Top of RECORDS FOR THIS TASK

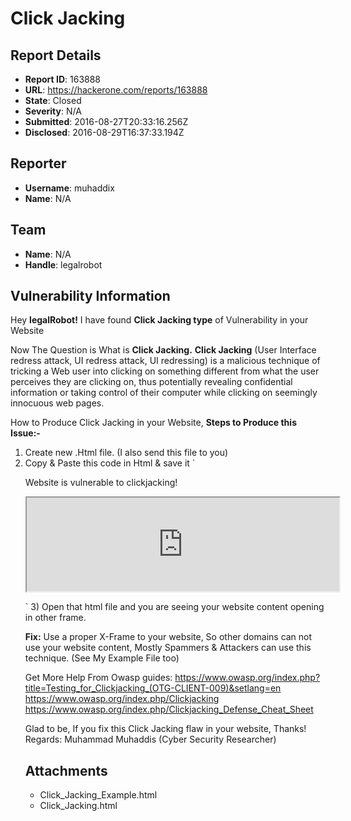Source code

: # Click Jacking

## Report Details
- **Report ID**: 163888
- **URL**: https://hackerone.com/reports/163888
- **State**: Closed
- **Severity**: N/A
- **Submitted**: 2016-08-27T20:33:16.256Z
- **Disclosed**: 2016-08-29T16:37:33.194Z

## Reporter
- **Username**: muhaddix
- **Name**: N/A

## Team
- **Name**: N/A
- **Handle**: legalrobot

## Vulnerability Information
Hey **legalRobot!** I have found **Click Jacking type** of Vulnerability in your Website

Now The Question is What is **Click Jacking.**
**Click Jacking** (User Interface redress attack, UI redress attack, UI redressing) is a malicious technique of tricking a Web user into clicking on something different from what the user perceives they are clicking on, thus potentially revealing confidential information or taking control of their computer while clicking on seemingly innocuous web pages.

How to Produce Click Jacking in your Website,
**Steps to Produce this Issue:-**
1) Create new .Html file. (I also send this file to you)
2) Copy & Paste this code in Html & save it
`<html>
   <head>
     <title>Clickjack test page</title>
   </head>
   <body>
     <p>Website is vulnerable to clickjacking!</p>
     <iframe src="https://www.legalrobot.com/" width="500" 
height="500"></iframe>
   </body>
</html>`
 3) Open that html file and you are seeing your website content opening in other frame.

**Fix:** Use a proper X-Frame to your website, So other domains can not use your website content, Mostly Spammers & Attackers can use this technique. (See My Example File too)

Get More Help From Owasp guides:
https://www.owasp.org/index.php?title=Testing_for_Clickjacking_(OTG-CLIENT-009)&setlang=en
https://www.owasp.org/index.php/Clickjacking
https://www.owasp.org/index.php/Clickjacking_Defense_Cheat_Sheet

Glad to be, If you fix this Click Jacking flaw in your website,
Thanks! Regards: Muhammad Muhaddis (Cyber Security Researcher)

## Attachments
- Click_Jacking_Example.html
- Click_Jacking.html
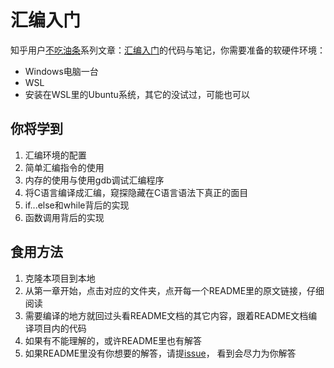# 汇编入门

知乎用户[不吃油条](https://www.zhihu.com/people/hackeris)系列文章：[汇编入门](https://www.zhihu.com/column/c_144694924)的代码与笔记，你需要准备的软硬件环境：

- Windows电脑一台
- WSL
- 安装在WSL里的Ubuntu系统，其它的没试过，可能也可以

## 你将学到

1. 汇编环境的配置
2. 简单汇编指令的使用
3. 内存的使用与使用gdb调试汇编程序
4. 将C语言编译成汇编，窥探隐藏在C语言语法下真正的面目
5. if...else和while背后的实现
6. 函数调用背后的实现

## 食用方法

1. 克隆本项目到本地
2. 从第一章开始，点击对应的文件夹，点开每一个README里的原文链接，仔细阅读
3. 需要编译的地方就回过头看README文档的其它内容，跟着README文档编译项目内的代码
4. 如果有不能理解的，或许README里也有解答
5. 如果README里没有你想要的解答，请提[issue](https://github.com/WangTingZheng/getting_started_with_assembly/issues)， 看到会尽力为你解答
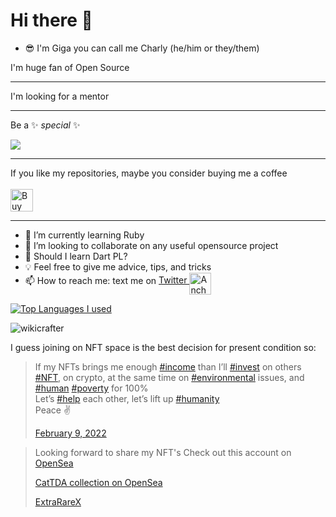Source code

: # Hi there 👋

* 😎 I'm Giga you can call me Charly (he/him or they/them)

I'm huge fan of Open Source <br>
<hr>
I'm looking for a mentor <br>
<hr>

Be a ✨ _special_ ✨

<!--[![ko-fi](https://ko-fi.com/img/githubbutton_sm.svg)](https://ko-fi.com/Y8Y134NET)
-->
![](https://visitor-badge.glitch.me/badge?page_id=wikicrafter.wikicrafter) <br>
<hr>
If you like my repositories, maybe you consider buying me a coffee 
<br><br>
<a href='https://ko-fi.com/Y8Y134NET' target='_blank'><img height='36' style='border:0px;height:36px;' src='https://cdn.ko-fi.com/cdn/kofi4.png?v=2' border='0' alt='Buy Me a Coffee at ko-fi.com' /></a>
<hr>

<!-- 💻📱📍🗺 I'm available for freelance jobs as a python programmer
- 🔭 I’m currently working on Python
- 🌱 I’m currently learning Ruby
- 💡 Feel free to give me advice, tips, and tricks
-->
- 🌱 I’m currently learning Ruby
- 👯 I’m looking to collaborate on any useful opensource project
- 🤔 Should I learn Dart PL?
- 💡  Feel free to give me advice, tips, and tricks
- 📫 How to reach me: text me on <a href="https://twitter.com/AnchabadzeGiga">Twitter <img align="middle" alt="Anchabadze Giga | Twitter"  height="35px" src="https://raw.githubusercontent.com/peterthehan/peterthehan/master/assets/twitter.svg" />
</a>

  [![Top Languages I used](https://github-readme-stats.vercel.app/api/top-langs/?username=wikicrafter&layout=compact)](https://github.com/wikicrafter/github-readme-stats)
  

<p align="left"> <img src="https://github-readme-stats.vercel.app/api?username=wikicrafter&show_icons=true&theme=gotham" alt="wikicrafter" /> 
  
  I guess joining on NFT space is the best decision for present condition so:
  <blockquote class="twitter-tweet"><p lang="en" dir="ltr">If my NFTs brings me enough <a href="https://twitter.com/hashtag/income?src=hash&amp;ref_src=twsrc%5Etfw">#income</a> than I’ll <a href="https://twitter.com/hashtag/invest?src=hash&amp;ref_src=twsrc%5Etfw">#invest</a> on others <a href="https://twitter.com/hashtag/NFT?src=hash&amp;ref_src=twsrc%5Etfw">#NFT</a>, on crypto, at the same time on <a href="https://twitter.com/hashtag/environmental?src=hash&amp;ref_src=twsrc%5Etfw">#environmental</a> issues, and <a href="https://twitter.com/hashtag/human?src=hash&amp;ref_src=twsrc%5Etfw">#human</a> <a href="https://twitter.com/hashtag/poverty?src=hash&amp;ref_src=twsrc%5Etfw">#poverty</a> for 100% <br>Let’s <a href="https://twitter.com/hashtag/help?src=hash&amp;ref_src=twsrc%5Etfw">#help</a> each other, let’s lift up <a href="https://twitter.com/hashtag/humanity?src=hash&amp;ref_src=twsrc%5Etfw">#humanity</a> <br>Peace ✌️</p> 
   
   
 <a href="https://twitter.com/NF_Avatars/status/1491318682944872448?ref_src=twsrc%5Etfw">February 9, 2022</a></blockquote> 
  
  <blockquote class="twitter-tweet"><p lang="en" dir="ltr">Looking forward to share my NFT&#39;s Check out this account on  <a href="https://t.co/oA2GquwYsa">OpenSea</a>
  
  <a href="https://t.co/tkaDBybmMi">CatTDA collection on OpenSea</a>
  
  [ExtraRareX](https://t.co/oA2GquwYsa)
  
<!-- #### If you want to support me with digital currency here is my binance QR:

<img src="/anim/binance_receive.jpg" alt="Binance" width="200" height="250"> -->

  
<!-- ![wikicrafter](anim/wikicrafter.png) -->



<!--


<p align="right"> <img align="left" src="/anim/binance_receive.jpg" alt="Binance" width="200" height="250" /> </p>
<img src="images/image.jpg" align="left" />

- 🔭 I’m currently working on ...
- 🌱 I’m currently learning ...
- 👯 I’m looking to collaborate on ...
- 🤔 I’m looking for help with ...
- 💬 Ask me about ...
- 📫 How to reach me: ...
- 😄 Pronouns: ...
- ⚡ Fun fact: ...
-->
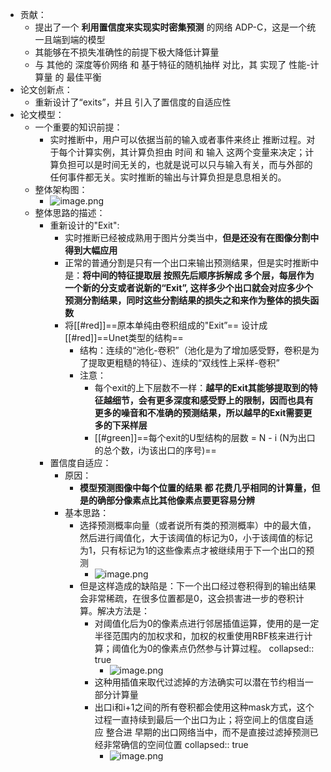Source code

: - 贡献：
	- 提出了一个 **利用置信度来实现实时密集预测** 的网络 ADP-C，这是一个统一且端到端的模型
	- 其能够在不损失准确性的前提下极大降低计算量
	- 与 其他的  深度等价网络  和 基于特征的随机抽样  对比，其 实现了 性能-计算量 的 最佳平衡
- 论文创新点：
	- 重新设计了“exits”，并且 引入了置信度的自适应性
- 论文模型：
	- 一个重要的知识前提：
		- 实时推断中，用户可以依据当前的输入或者事件来终止  推断过程。对于每个计算实例，其计算负担由 时间 和 输入 这两个变量来决定；计算负担可以是时间无关的，也就是说可以只与输入有关，而与外部的任何事件都无关。实时推断的输出与计算负担是息息相关的。
	- 整体架构图：
		- ![image.png](../assets/image_1675672553947_0.png)
	- 整体思路的描述：
		- 重新设计的"Exit":
			- 实时推断已经被成熟用于图片分类当中，**但是还没有在图像分割中得到大幅应用**
			- 正常的普通分割是只有一个出口来输出预测结果，但是实时推断中是：**将中间的特征提取层 按照先后顺序拆解成 多个层，每层作为一个新的分支或者说新的“Exit”,  这样多少个出口就会对应多少个预测分割结果，同时这些分割结果的损失之和来作为整体的损失函数**
			- 将[[#red]]==原本单纯由卷积组成的"Exit”== 设计成 [[#red]]==Unet类型的结构==
				- 结构：连续的“池化-卷积”（池化是为了增加感受野，卷积是为了提取更粗糙的特征）、连续的“双线性上采样-卷积”
				- 注意：
					- 每个exit的上下层数不一样：**越早的Exit其能够提取到的特征越细节，会有更多深度和感受野上的限制，因而也具有更多的噪音和不准确的预测结果，所以越早的Exit需要更多的下采样层**
					- [[#green]]==每个exit的U型结构的层数 = N - i (N为出口的总个数，i为该出口的序号)==
		- 置信度自适应：
			- 原因：
				- **模型预测图像中每个位置的结果 都 花费几乎相同的计算量，但是的确部分像素点比其他像素点要更容易分辨**
			- 基本思路：
				- 选择预测概率向量（或者说所有类的预测概率）中的最大值，然后进行阈值化，大于该阈值的标记为0，小于该阈值的标记为1，只有标记为1的这些像素点才被继续用于下一个出口的预测
					- ![image.png](../assets/image_1675675377556_0.png)
				- 但是这样造成的缺陷是：下一个出口经过卷积得到的输出结果会非常稀疏，在很多位置都是0，这会损害进一步的卷积计算。解决方法是：
					- 对阈值化后为0的像素点进行邻居插值运算，使用的是一定半径范围内的加权求和，加权的权重使用RBF核来进行计算；阈值化为0的像素点仍然参与计算过程。
					  collapsed:: true
						- ![image.png](../assets/image_1675679303040_0.png)
					- 这种用插值来取代过滤掉的方法确实可以潜在节约相当一部分计算量
					- 出口i和i+1之间的所有卷积都会使用这种mask方式，这个过程一直持续到最后一个出口为止；将空间上的信度自适应 整合进 早期的出口网络当中，而不是直接过滤掉预测已经非常确信的空间位置
					  collapsed:: true
						- ![image.png](../assets/image_1675680958149_0.png)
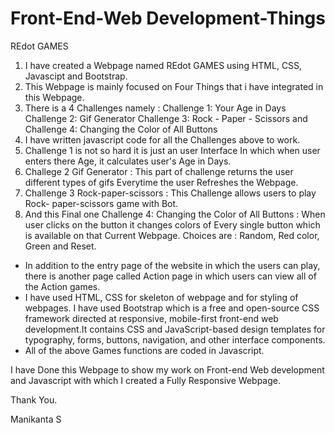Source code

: # Front-End-Web Development-Things
 REdot GAMES
 1.  I have created a Webpage named  REdot GAMES using HTML, CSS, Javascipt and Bootstrap.
 2. This Webpage is mainly focused on Four Things that i have integrated in this Webpage.
 3. There is a 4 Challenges namely : Challenge 1: Your Age in Days
                                     Challenge 2: Gif Generator
                                     Challenge 3: Rock - Paper - Scissors and
                                     Challenge 4: Changing the Color of All Buttons
 4. I have written javascript code for all the Challenges above to work. 
 5. Challenge 1 is not so hard it is just an user Interface In which when user enters there Age, it calculates user's Age in Days.
 6. Challege 2 Gif Generator : This part of challenge returns the user different types of gifs Everytime the user Refreshes the Webpage.
 7. Challenge 3 Rock-paper-scissors : This Challenge allows users to play Rock- paper-scissors game with Bot.
 8. And this Final one Challenge 4: Changing the Color of All Buttons : When user clicks on the button it changes colors of 
 Every single button which is available on that Current Webpage. Choices are : Random, Red color, Green and Reset.

 * In addition to the entry page of the website in which the users can play, there is another page called Action page in 
 which users can view all of the Action games. 
 * I have used HTML, CSS for skeleton of webpage and for styling of webpages. I have used Bootstrap which is a free and open-source 
  CSS framework directed at responsive, mobile-first front-end web development.It contains CSS and JavaScript-based design 
  templates for typography, forms, buttons, navigation, and other interface components.
 * All of the above Games functions are coded in Javascript. 
 
 I have Done this Webpage to show my work on Front-end Web development and Javascript with which I created a Fully Responsive Webpage.
 
 Thank You.
 
 Manikanta S
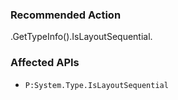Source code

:### Recommended Action
.GetTypeInfo().IsLayoutSequential.

### Affected APIs
* `P:System.Type.IsLayoutSequential`
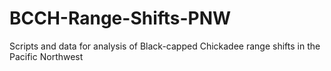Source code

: # BCCH-Range-Shifts-PNW
Scripts and data for analysis of Black-capped Chickadee range shifts in the Pacific Northwest
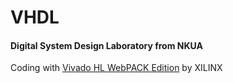 # VHDL
#### Digital System Design Laboratory from NKUA

Coding with [Vivado HL WebPACK Edition](https://www.xilinx.com/support/download.html) by XILINX
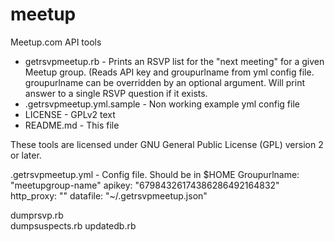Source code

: meetup
======

Meetup.com API tools

+ getrsvpmeetup.rb - Prints an RSVP list for the "next meeting" for a given Meetup group. (Reads API key and groupurlname from yml config file. groupurlname can be overridden by an optional argument. Will print answer to a single RSVP question if it exists.
+ .getrsvpmeetup.yml.sample - Non working example yml config file
+ LICENSE - GPLv2 text
+ README.md - This file

These tools are licensed under GNU General Public License (GPL) version 2 or later.

.getrsvpmeetup.yml - Config file. Should be in $HOME
Groupurlname:  "meetupgroup-name"
apikey: "67984326174386286492164832"
http_proxy: ""
datafile: "~/.getrsvpmeetup.json"

dumprsvp.rb  
dumpsuspects.rb 
updatedb.rb
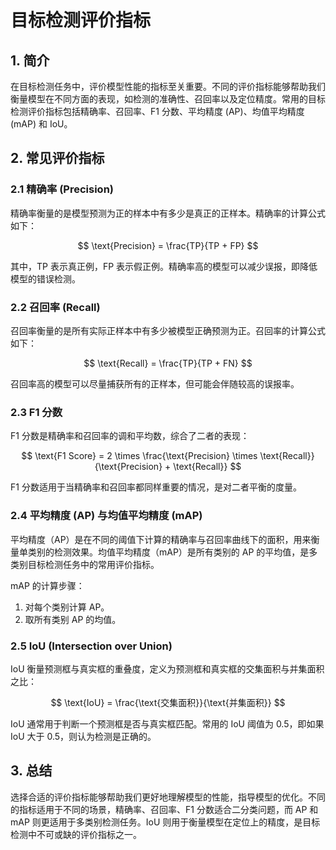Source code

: # 目标检测评价指标

## 1. 简介

在目标检测任务中，评价模型性能的指标至关重要。不同的评价指标能够帮助我们衡量模型在不同方面的表现，如检测的准确性、召回率以及定位精度。常用的目标检测评价指标包括精确率、召回率、F1 分数、平均精度 (AP)、均值平均精度 (mAP) 和 IoU。

## 2. 常见评价指标

### 2.1 精确率 (Precision)

精确率衡量的是模型预测为正的样本中有多少是真正的正样本。精确率的计算公式如下：

$$
\text{Precision} = \frac{TP}{TP + FP}
$$

其中，TP 表示真正例，FP 表示假正例。精确率高的模型可以减少误报，即降低模型的错误检测。

### 2.2 召回率 (Recall)

召回率衡量的是所有实际正样本中有多少被模型正确预测为正。召回率的计算公式如下：

$$
\text{Recall} = \frac{TP}{TP + FN}
$$

召回率高的模型可以尽量捕获所有的正样本，但可能会伴随较高的误报率。

### 2.3 F1 分数

F1 分数是精确率和召回率的调和平均数，综合了二者的表现：

$$
\text{F1 Score} = 2 \times \frac{\text{Precision} \times \text{Recall}}{\text{Precision} + \text{Recall}}
$$

F1 分数适用于当精确率和召回率都同样重要的情况，是对二者平衡的度量。

### 2.4 平均精度 (AP) 与均值平均精度 (mAP)

平均精度（AP）是在不同的阈值下计算的精确率与召回率曲线下的面积，用来衡量单类别的检测效果。均值平均精度（mAP）是所有类别的 AP 的平均值，是多类别目标检测任务中的常用评价指标。

mAP 的计算步骤：
1. 对每个类别计算 AP。
2. 取所有类别 AP 的均值。

### 2.5 IoU (Intersection over Union)

IoU 衡量预测框与真实框的重叠度，定义为预测框和真实框的交集面积与并集面积之比：

$$
\text{IoU} = \frac{\text{交集面积}}{\text{并集面积}}
$$

IoU 通常用于判断一个预测框是否与真实框匹配。常用的 IoU 阈值为 0.5，即如果 IoU 大于 0.5，则认为检测是正确的。

## 3. 总结

选择合适的评价指标能够帮助我们更好地理解模型的性能，指导模型的优化。不同的指标适用于不同的场景，精确率、召回率、F1 分数适合二分类问题，而 AP 和 mAP 则更适用于多类别检测任务。IoU 则用于衡量模型在定位上的精度，是目标检测中不可或缺的评价指标之一。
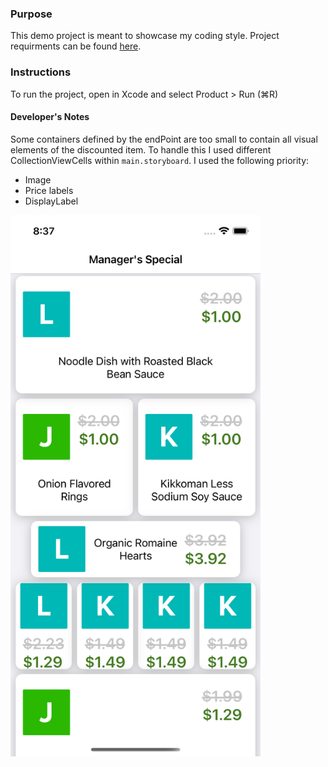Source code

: ### Purpose
This demo project is meant to showcase my coding style. Project requirments can be found [here](https://github.com/Swiftly-Systems/code-exercise-ios).

### Instructions
To run the project, open in Xcode and select Product > Run (⌘R)


#### Developer's Notes
Some containers defined by the endPoint are too small to contain all visual elements of the discounted item. To handle this I used different CollectionViewCells within `main.storyboard`. I used the following priority:

- Image
- Price labels
- DisplayLabel

<img src="https://github.com/tathen/Swiftly_exercise/blob/main/Screenshot.png" width="400"/>
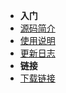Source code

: - **入门**
- [源码简介](README.md)
- [使用说明](USERMANUAL.md)
- [更新日志](CHANGELOG.md)
- **链接**
- [下载链接](https://wws.lanzous.com/b01bfj76f)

Bottom of RECORDS FOR THIS TASK

# WHAT THE EXERCISE ASKS:
Every line that holds the word "height" should be copied from the records.

# THE COMPLETED TASK:
height="500"></iframe>
<a href='https://ko-fi.com/Y8Y134NET' target='_blank'><img height='36' style='border:0px;height:36px;' src='https://cdn.ko-fi.com/cdn/kofi4.png?v=2' border='0' alt='Buy Me a Coffee at ko-fi.com' /></a>
- 📫 How to reach me: text me on <a href="https://twitter.com/AnchabadzeGiga">Twitter <img align="middle" alt="Anchabadze Giga | Twitter"  height="35px" src="https://raw.githubusercontent.com/peterthehan/peterthehan/master/assets/twitter.svg" />
<img src="/anim/binance_receive.jpg" alt="Binance" width="200" height="250"> -->
<p align="right"> <img align="left" src="/anim/binance_receive.jpg" alt="Binance" width="200" height="250" /> </p>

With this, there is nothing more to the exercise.